Marie Claire, novembre 2005, par Fabrice Gaignault
Des mots et merveilles
Dans l’argot des truands, le mat, c’est le dingue de la gâchette qui tire avant de poser les questions. Dans le tarot de Marseille, le mat est un vagabond affublé d’un bonnet à grelots et d’un animal assez étrange pour ne pas être identifié. Chez Anne Serre, journaliste à Marie Claire, c’est une carte qu’elle remarque dans un jeu et qui va la hanter au point de tourner autour, comme on le fait pour une énigme, un mot qui arrive à point pour remuer les eaux basses du souvenir enfoui, semer la zizanie au grenier de l’inconscient.
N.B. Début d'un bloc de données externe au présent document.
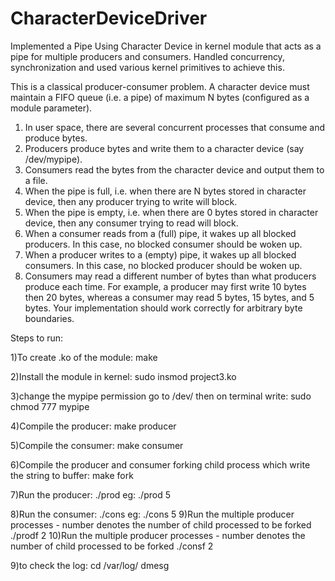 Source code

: # CharacterDeviceDriver

Implemented a Pipe Using Character Device in kernel module that acts as a pipe for multiple producers and consumers. Handled concurrency, synchronization and used various kernel primitives to achieve this.

This is a classical producer-consumer problem. A character device must maintain a FIFO queue (i.e. a pipe) of maximum N bytes (configured as a module parameter).
1. In user space, there are several concurrent processes that consume and produce bytes.
2. Producers produce bytes and write them to a character device (say /dev/mypipe).
3. Consumers read the bytes from the character device and output them to a file.
4. When the pipe is full, i.e. when there are N bytes stored in character device, then any  producer trying to write will block.
5. When the pipe is empty, i.e. when there are 0 bytes stored in character device, then any consumer trying to read will block.
6. When a consumer reads from a (full) pipe, it wakes up all blocked producers. In this case, no blocked consumer should be woken up.
7. When a producer writes to a (empty) pipe, it wakes up all blocked consumers. In this case, no blocked producer should be woken up.
8. Consumers may read a different number of bytes than what producers produce each time. For example, a producer may first write 10 bytes then 20 bytes, whereas a consumer may read 5 bytes, 15 bytes, and 5 bytes. Your implementation should work correctly for arbitrary byte boundaries.


Steps to run: 

1)To create .ko of the module:
	make

2)Install the module in kernel:
	sudo insmod project3.ko

3)change the mypipe permission
 go to /dev/
 then on terminal write:
 sudo chmod 777 mypipe

4)Compile the producer:
	make producer 


5)Compile the consumer:
	make consumer 

6)Compile the producer and consumer forking child process which write the string to buffer:
	make fork  
 
7)Run the producer:
	./prod <number of bytes>
	eg:  ./prod 5

8)Run the consumer:
	./cons <number of bytes> 
	eg:  ./cons 5
9)Run the multiple producer processes - number denotes the number of child processed to be forked
	./prodf 2
10)Run the multiple producer processes - number denotes the number of child processed to be forked
	./consf 2

9)to check the log:
	cd /var/log/
	dmesg

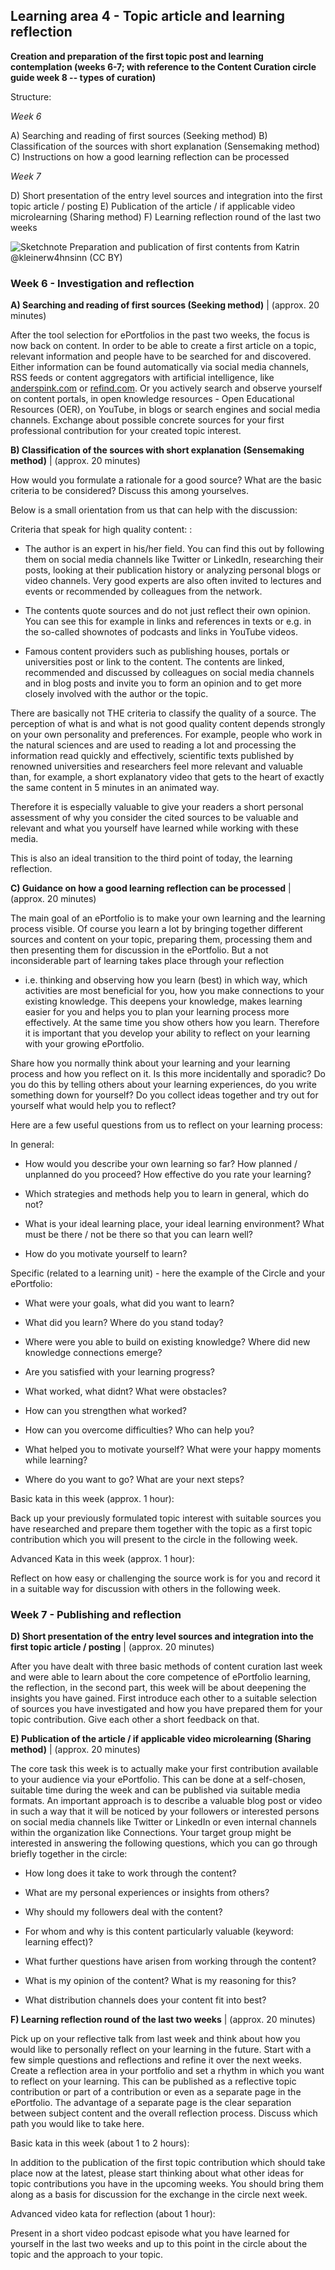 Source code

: ## Learning area 4 - Topic article and learning reflection

**Creation and preparation of the first topic post and learning contemplation (weeks 6-7; with reference to the Content Curation circle guide week 8 -- types of curation)**

Structure:

*Week 6*

A) Searching and reading of first sources (Seeking method)
B) Classification of the sources with short explanation (Sensemaking
method)
C) Instructions on how a good learning reflection can be processed

*Week 7*

D) Short presentation of the entry level sources and integration into
the first topic article / posting
E) Publication of the article / if applicable video microlearning
(Sharing method)
F) Learning reflection round of the last two weeks

![Sketchnote Preparation and publication of first contents from Katrin [@kleinerw4hnsinn](https://twitter.com/kleinerw4hnsinn) (CC BY)](./images/image13.jpeg)

### Week 6 - Investigation and reflection

**A) Searching and reading of first sources (Seeking method)** | (approx. 20 minutes)

After the tool selection for ePortfolios in the past two weeks, the
focus is now back on content. In order to be able to create a first
article on a topic, relevant information and people have to be searched
for and discovered. Either information can be found automatically via
social media channels, RSS feeds or content aggregators with artificial
intelligence, like [anderspink.com](https://anderspink.com/) or
[refind.com](https://refind.com/). Or you actively search and observe
yourself on content portals, in open knowledge resources - Open
Educational Resources (OER), on YouTube, in blogs or search engines and
social media channels. Exchange about possible concrete sources for your
first professional contribution for your created topic interest.

**B) Classification of the sources with short explanation (Sensemaking method)** | (approx. 20 minutes)

How would you formulate a rationale for a good source?
What are the basic criteria to be considered? Discuss this among
yourselves.

Below is a small orientation from us that can help with the discussion:

Criteria that speak for high quality content: :

-   The author is an expert in his/her field. You can find this out by
    following them on social media channels like Twitter or LinkedIn,
    researching their posts, looking at their publication history or
    analyzing personal blogs or video channels. Very good experts are
    also often invited to lectures and events or recommended by
    colleagues from the network.

-   The contents quote sources and do not just reflect their own
    opinion. You can see this for example in links and references in
    texts or e.g. in the so-called shownotes of podcasts and links
    in YouTube videos. 

-   Famous content providers such as publishing houses, portals or
    universities post or link to the content. The contents are linked,
    recommended and discussed by colleagues on social media channels
    and in blog posts and invite you to form an opinion and to get
    more closely involved with the author or the topic.

There are basically not THE criteria to classify the quality of a
source. The perception of what is and what is not good quality content
depends strongly on your own personality and preferences. For example,
people who work in the natural sciences and are used to reading a lot
and processing the information read quickly and effectively, scientific
texts published by renowned universities and researchers feel more
relevant and valuable than, for example, a short explanatory video that
gets to the heart of exactly the same content in 5 minutes in an
animated way.

Therefore it is especially valuable to give your readers a short
personal assessment of why you consider the cited sources to be valuable
and relevant and what you yourself have learned while working with these
media.

This is also an ideal transition to the third point of today, the
learning reflection.

**C) Guidance on how a good learning reflection can be processed** | (approx. 20 minutes)

The main goal of an ePortfolio is to make your own learning and the
learning process visible. Of course you learn a lot by bringing together
different sources and content on your topic, preparing them, processing
them and then presenting them for discussion in the ePortfolio. But a
not inconsiderable part of learning takes place through your reflection
- i.e. thinking and observing how you learn (best) in which way, which
activities are most beneficial for you, how you make connections to your
existing knowledge. This deepens your knowledge, makes learning easier
for you and helps you to plan your learning process more effectively. At
the same time you show others how you learn. Therefore it is important
that you develop your ability to reflect on your learning with your
growing ePortfolio.

Share how you normally think about your learning and your learning
process and how you reflect on it. Is this more incidentally and
sporadic? Do you do this by telling others about your learning
experiences, do you write something down for yourself? Do you collect
ideas together and try out for yourself what would help you to reflect?

Here are a few useful questions from us to reflect on your learning
process:

In general:

-   How would you describe your own learning so far? How planned /
    unplanned do you proceed? How effective do you rate your learning?

-   Which strategies and methods help you to learn in general, which do
    not?

-   What is your ideal learning place, your ideal learning environment?
    What must be there / not be there so that you can learn well?

-   How do you motivate yourself to learn?

Specific (related to a learning unit) - here the example of the
Circle and your ePortfolio:

-   What were your goals, what did you want to learn?

-   What did you learn? Where do you stand today? 

-   Where were you able to build on existing knowledge?
    Where did new knowledge connections emerge?

-   Are you satisfied with your learning progress?

-   What worked, what didnt? What were obstacles?

-   How can you strengthen what worked?

-   How can you overcome difficulties? Who can help you?

-   What helped you to motivate yourself? What were your happy moments
    while learning?

-   Where do you want to go? What are your next steps? 

Basic kata in this week (approx. 1 hour):

Back up your previously formulated topic interest with suitable sources
you have researched and prepare them together with the topic as a first
topic contribution which you will present to the circle in the following
week.

Advanced Kata in this week (approx. 1 hour):

Reflect on how easy or challenging the source work is for you and record
it in a suitable way for discussion with others in the following week.

### Week 7 - Publishing and reflection

**D) Short presentation of the entry level sources and integration into the first topic article / posting** | (approx. 20 minutes)

After you have dealt with three basic methods of content curation last
week and were able to learn about the core competence of ePortfolio
learning, the reflection, in the second part, this week will be about
deepening the insights you have gained. First introduce each other to a
suitable selection of sources you have investigated and how you have
prepared them for your topic contribution. Give each other a short
feedback on that.

**E) Publication of the article / if applicable video microlearning (Sharing method)** | (approx. 20 minutes)

The core task this week is to actually make your first contribution
available to your audience via your ePortfolio. This can be done at a
self-chosen, suitable time during the week and can be published via
suitable media formats. An important approach is to describe a valuable
blog post or video in such a way that it will be noticed by your
followers or interested persons on social media channels like Twitter or
LinkedIn or even internal channels within the organization like
Connections. Your target group might be interested in answering the
following questions, which you can go through briefly together in the
circle:

-   How long does it take to work through the content?

-   What are my personal experiences or insights from others?

-   Why should my followers deal with the content?

-   For whom and why is this content particularly valuable (keyword:
    learning effect)?

-   What further questions have arisen from working through the content?

-   What is my opinion of the content? What is my reasoning for this?

-   What distribution channels does your content fit into best?

**F) Learning reflection round of the last two weeks** | (approx. 20 minutes)

Pick up on your reflective talk from last week and think about how you
would like to personally reflect on your learning in the future. Start
with a few simple questions and reflections and refine it over the next
weeks. Create a reflection area in your portfolio and set a rhythm in
which you want to reflect on your learning. This can be published as a
reflective topic contribution or part of a contribution or even as a
separate page in the ePortfolio. The advantage of a separate page is the
clear separation between subject content and the overall reflection
process. Discuss which path you would like to take here.

Basic kata in this week (about 1 to 2 hours):

In addition to the publication of the first topic contribution which
should take place now at the latest, please start thinking about what
other ideas for topic contributions you have in the upcoming weeks. You
should bring them along as a basis for discussion for the exchange in
the circle next week.

Advanced video kata for reflection (about 1 hour):

Present in a short video podcast episode what you have learned for
yourself in the last two weeks and up to this point in the circle about
the topic and the approach to your topic.

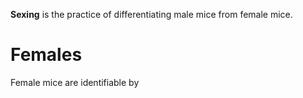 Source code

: <!-- TITLE: Sexing -->

**Sexing** is the practice of differentiating male mice from female mice. 

# Females
Female mice are identifiable by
Ce vagabond, c’est un revenant qui perturbe la romancière, et c’est le mot qui manquait pour entreprendre un nouveau chemin d’écriture. « Le.mat » (le point posé sur la carte comme une énigme supplémentaire) est peut-être aussi quelque chose de terrible qui est advenu autrefois à la narratrice, « effrayant fantôme du passé » resurgissant et dont on devine que le souvenir et l’esquisse d’évocation font encore très mal. Mais par-delà ces pistes, Anne Serre fait surtout la démonstration éblouissante, dans un texte bref et intense, que la littérature naît parfois d’un mot, d’une figure, d’un flash. L’intrigue au service des mots, et non l’inverse, voici après tout ce que nous souhaitons aussi à la littérature.